Solved – Double (nested,wrapper) CrossValidation – final trained model

cross-validation

I'm performing a study where I'm selecting kernel type and hyperparameters in an inner CV loop and an outer loop doing 10-fold CV (using SVR). The output is 10 trained models and performance measures.

My question is where do I go from here. When I train a new model with the complete dataset using the selected kernel (by either the hyperparameters that gave the min error during the 10-fold CV or finding the optimal ones with the selected kernel for the complete dataset) the final model I end up with is not validated against training data. Is it reasonable to do this and use the average error previously obtained from 10-fold CV as an "informal" performance estimate since the model is trained on a slightly larger dataset? How would I word this in a journal paper? My thesis advisor is questioning it for one.

Best Answer

It sounds like you're taking the correct approach - you'll want to do a nested CV so that you tune your parameters on the inner dataset, and then estimate the error on a holdout set that the model has never seen before. As an example:

Divide your training set into 10 folds. Use the 9 folds to tune your model (again through CV), and then estimate the error on the 10th fold that you held out. You can do this 10 times to get an estimate of the error (you could actually do it another set of 10 times if you randomly generated a different set of folds).

The Elements of Statistical Learning explicitly warns against "[Using] cross-validation to estimate the unknown tuning parameters and to estimate the prediction error of the final model." - emphasis mine (see Ch 7, Section 10.2). You can of course use CV to estimate these separately.

If you need another a citation for the importance of this, some researchers at Google just released a paper related to this. If you have access to the paper on Science, they even released their Python code along with the article.

update @user99889's question: What to do if outer CV finds instability?

First of all, detecting in the outer CV loop that the models do not yield stable predictions in that respect doesn't really differ from detecting that the prediciton error is too high for the application. It is one of the possible outcomes of model validation (or verification) implying that the model we have is not fit for its purpose.

In the comment answering @davips, I was thinking of tackling the instability in the inner CV - i.e. as part of the model optimization process.
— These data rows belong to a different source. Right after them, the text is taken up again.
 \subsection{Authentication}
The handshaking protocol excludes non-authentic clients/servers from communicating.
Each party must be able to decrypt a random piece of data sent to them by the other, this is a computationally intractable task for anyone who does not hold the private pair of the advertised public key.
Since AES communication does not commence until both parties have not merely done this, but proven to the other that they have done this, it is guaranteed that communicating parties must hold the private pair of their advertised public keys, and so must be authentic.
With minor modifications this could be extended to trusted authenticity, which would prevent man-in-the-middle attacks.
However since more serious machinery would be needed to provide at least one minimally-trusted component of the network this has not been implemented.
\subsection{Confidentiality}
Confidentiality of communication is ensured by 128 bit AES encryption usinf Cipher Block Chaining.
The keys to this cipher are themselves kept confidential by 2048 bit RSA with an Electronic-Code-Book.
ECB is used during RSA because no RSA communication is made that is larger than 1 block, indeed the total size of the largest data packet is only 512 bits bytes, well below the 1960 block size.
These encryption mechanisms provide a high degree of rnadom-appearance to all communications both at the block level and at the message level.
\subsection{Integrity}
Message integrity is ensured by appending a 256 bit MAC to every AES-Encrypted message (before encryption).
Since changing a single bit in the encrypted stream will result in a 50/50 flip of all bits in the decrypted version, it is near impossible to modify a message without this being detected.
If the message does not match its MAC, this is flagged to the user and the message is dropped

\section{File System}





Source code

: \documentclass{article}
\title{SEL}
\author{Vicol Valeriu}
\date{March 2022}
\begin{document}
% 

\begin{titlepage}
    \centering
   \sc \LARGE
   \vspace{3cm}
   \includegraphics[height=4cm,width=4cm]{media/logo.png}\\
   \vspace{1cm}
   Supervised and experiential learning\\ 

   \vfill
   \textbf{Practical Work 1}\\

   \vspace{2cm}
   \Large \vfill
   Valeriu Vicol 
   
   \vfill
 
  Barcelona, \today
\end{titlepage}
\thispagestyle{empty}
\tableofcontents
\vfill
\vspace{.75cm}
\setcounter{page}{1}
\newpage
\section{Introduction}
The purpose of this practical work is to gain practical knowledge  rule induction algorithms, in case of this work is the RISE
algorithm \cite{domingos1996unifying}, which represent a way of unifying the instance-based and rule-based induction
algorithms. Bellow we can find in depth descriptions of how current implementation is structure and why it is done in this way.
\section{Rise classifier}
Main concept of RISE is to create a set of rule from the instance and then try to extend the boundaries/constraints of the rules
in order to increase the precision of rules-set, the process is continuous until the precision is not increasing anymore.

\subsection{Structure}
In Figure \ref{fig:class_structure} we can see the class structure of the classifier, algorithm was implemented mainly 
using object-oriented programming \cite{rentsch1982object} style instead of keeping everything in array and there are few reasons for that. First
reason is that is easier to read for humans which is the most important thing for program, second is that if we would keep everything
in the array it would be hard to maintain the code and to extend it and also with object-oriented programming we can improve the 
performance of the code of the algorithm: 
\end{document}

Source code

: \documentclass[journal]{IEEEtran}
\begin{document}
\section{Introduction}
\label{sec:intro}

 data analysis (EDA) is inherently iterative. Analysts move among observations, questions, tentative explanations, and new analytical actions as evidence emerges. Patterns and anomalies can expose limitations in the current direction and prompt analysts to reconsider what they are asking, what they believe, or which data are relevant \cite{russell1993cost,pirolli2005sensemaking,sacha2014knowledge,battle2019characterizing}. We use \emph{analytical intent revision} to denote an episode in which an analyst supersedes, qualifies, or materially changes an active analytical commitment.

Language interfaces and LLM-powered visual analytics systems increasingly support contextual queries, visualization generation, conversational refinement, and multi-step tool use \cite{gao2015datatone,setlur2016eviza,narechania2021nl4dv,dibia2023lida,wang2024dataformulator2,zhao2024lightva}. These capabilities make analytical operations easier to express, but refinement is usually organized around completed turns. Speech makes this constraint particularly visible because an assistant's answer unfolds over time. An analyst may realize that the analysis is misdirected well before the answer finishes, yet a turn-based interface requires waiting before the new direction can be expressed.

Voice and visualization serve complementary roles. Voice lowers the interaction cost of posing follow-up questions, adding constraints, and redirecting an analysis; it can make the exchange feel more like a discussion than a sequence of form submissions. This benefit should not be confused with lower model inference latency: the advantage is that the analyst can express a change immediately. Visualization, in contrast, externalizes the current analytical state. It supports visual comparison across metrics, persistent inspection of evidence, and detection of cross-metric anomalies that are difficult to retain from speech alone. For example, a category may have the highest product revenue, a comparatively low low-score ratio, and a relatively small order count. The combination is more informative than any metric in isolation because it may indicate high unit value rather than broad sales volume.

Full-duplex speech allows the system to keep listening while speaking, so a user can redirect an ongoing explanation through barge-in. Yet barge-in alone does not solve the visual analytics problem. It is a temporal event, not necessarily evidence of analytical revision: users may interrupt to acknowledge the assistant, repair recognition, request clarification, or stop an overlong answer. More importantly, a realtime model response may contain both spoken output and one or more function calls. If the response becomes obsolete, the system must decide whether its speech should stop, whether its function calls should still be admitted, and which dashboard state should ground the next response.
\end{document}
But you are certainly right: if we change our model based on the findings of the outer CV, yet another round of independent testing of the changed model is necessary.
However, instability in the outer CV would also be a sign that the optimization wasn't set up well - so finding instability in the outer CV implies that the inner CV did not penalize instability in the necessary fashion - this would be my main point of critique in such a situation. In other words, why does the optimization allow/lead to heavily overfit models?

However, there is one peculiarity here that IMHO may excuse the further change of the "final" model after careful consideration of the exact circumstances: As we did detect overfitting, any proposed change (fewer d.f./more restrictive or aggregation) to the model would be in direction of less overfitting (or at least hyperparameters that are less prone to overfitting). The point of independent testing is to detect overfitting - underfitting can be detected by data that was already used in the training process.

So if we are talking, say, about further reducing the number of latent variables in a PLS model that would be comparably benign (if the proposed change would be a totally different type of model, say PLS instead of SVM, all bets would be off), and I'd be even more relaxed about it if I'd know that we are anyways in an intermediate stage of modeling - after all, if the optimized models are still unstable, there's no question that more cases are needed. Also, in many situations, you'll eventually need to perform studies that are designed to properly test various aspects of performance (e.g. generalization to data acquired in the future). Still, I'd insist that the full modeling process would need to be reported, and that the implications of these late changes would need to be carefully discussed.

Also, aggregation including and out-of-bag analogue CV estimate of performance would be possible from the already available results - which is the other type of "post-processing" of the model that I'd be willing to consider benign here. Yet again, it then would have been better if the study were designed from the beginning to check that aggregation provides no advantage over individual predcitions (which is another way of saying that the individual models are stable).

Update (2019): the more I think about these situations, the more I come to favor the "nested cross validation apparently without nesting" approach.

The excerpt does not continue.